Tres variantes con el mismo caldo base
- Sopa de picadillo: añade huevo duro picado y jamón serrano en dados junto a los fideos. Es la versión castellana clásica y sacia muchísimo más.
- Sopa de fideos sin gluten: sustituye los fideos por fideos de arroz finos, que se cuecen en 2 minutos justos y quedan sorprendentemente parecidos.
- Sopa de fideos con tomate: sofríe una cucharada de tomate triturado con el aceite antes de añadir el caldo. Es la base de la sopa de fideo mexicana y suele conquistar a los niños que rechazan el caldo dorado.
Cuando llega el frío, esta sopa entra en rotación semanal junto a otras cucharas suaves como la crema de calabaza, que se prepara con la misma filosofía de pocos ingredientes bien tratados.
Conservación: cómo guardar caldo y fideos
El caldo colado aguanta cuatro días en la nevera en un tarro de cristal bien cerrado y hasta tres meses en el congelador. La estrategia que mejor funciona en casa es congelarlo en raciones de medio litro: con eso montas una sopa para dos en el tiempo que tarda en hervir.

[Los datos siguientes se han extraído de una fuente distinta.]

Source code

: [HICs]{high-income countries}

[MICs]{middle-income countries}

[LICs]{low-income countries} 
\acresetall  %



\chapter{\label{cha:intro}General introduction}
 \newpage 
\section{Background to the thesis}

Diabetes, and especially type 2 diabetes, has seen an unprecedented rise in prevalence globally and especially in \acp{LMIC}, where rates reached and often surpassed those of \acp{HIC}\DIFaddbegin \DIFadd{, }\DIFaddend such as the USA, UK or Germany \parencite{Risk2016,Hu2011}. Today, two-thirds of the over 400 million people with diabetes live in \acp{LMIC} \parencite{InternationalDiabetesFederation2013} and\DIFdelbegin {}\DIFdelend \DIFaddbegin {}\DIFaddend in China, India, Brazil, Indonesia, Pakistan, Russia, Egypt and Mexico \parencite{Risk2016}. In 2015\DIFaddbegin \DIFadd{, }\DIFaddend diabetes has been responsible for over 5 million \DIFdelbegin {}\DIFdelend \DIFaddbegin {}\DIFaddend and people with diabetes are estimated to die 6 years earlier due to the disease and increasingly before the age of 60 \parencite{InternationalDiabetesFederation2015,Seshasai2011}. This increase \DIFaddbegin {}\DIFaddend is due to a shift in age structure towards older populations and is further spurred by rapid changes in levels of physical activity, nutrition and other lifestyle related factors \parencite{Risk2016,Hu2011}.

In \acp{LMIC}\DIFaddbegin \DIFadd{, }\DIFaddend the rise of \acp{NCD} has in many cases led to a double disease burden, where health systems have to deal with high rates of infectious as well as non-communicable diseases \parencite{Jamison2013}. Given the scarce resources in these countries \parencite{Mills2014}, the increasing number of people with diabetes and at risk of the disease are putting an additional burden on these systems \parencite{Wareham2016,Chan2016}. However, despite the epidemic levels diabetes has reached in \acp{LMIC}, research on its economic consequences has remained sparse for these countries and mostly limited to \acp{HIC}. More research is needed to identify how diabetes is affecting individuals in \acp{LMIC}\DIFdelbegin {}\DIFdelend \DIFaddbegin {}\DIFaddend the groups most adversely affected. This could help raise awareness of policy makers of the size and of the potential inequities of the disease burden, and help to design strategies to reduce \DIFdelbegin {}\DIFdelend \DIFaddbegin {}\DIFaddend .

Los fideos ya cocidos, en cambio, no se guardan bien. Si sobra sopa montada, escúrrela y separa el caldo de los fideos; al recalentar, añade un chorro de agua o caldo extra porque la pasta habrá absorbido una parte del líquido. Para congelar en porciones cómodas van muy bien los tarros de cristal aptos para congelador, que no retienen olores como el plástico.
En resumen
La sopa de fideos casera no es una receta difícil: es una receta de tiempos. Cuarenta minutos de caldo a fuego perezoso, espuma retirada al principio, sal al final y dos o tres minutos escasos para los fideos, contados con reloj y no a ojo. Con eso tienes un plato que cuesta menos de tres euros para cuatro personas, que se prepara mientras haces otra cosa y que resuelve las noches de octubre en las que nadie tiene ganas de cocinar.
Hazte el favor de doblar la cantidad de caldo la primera vez. El congelador te lo agradecerá el martes siguiente.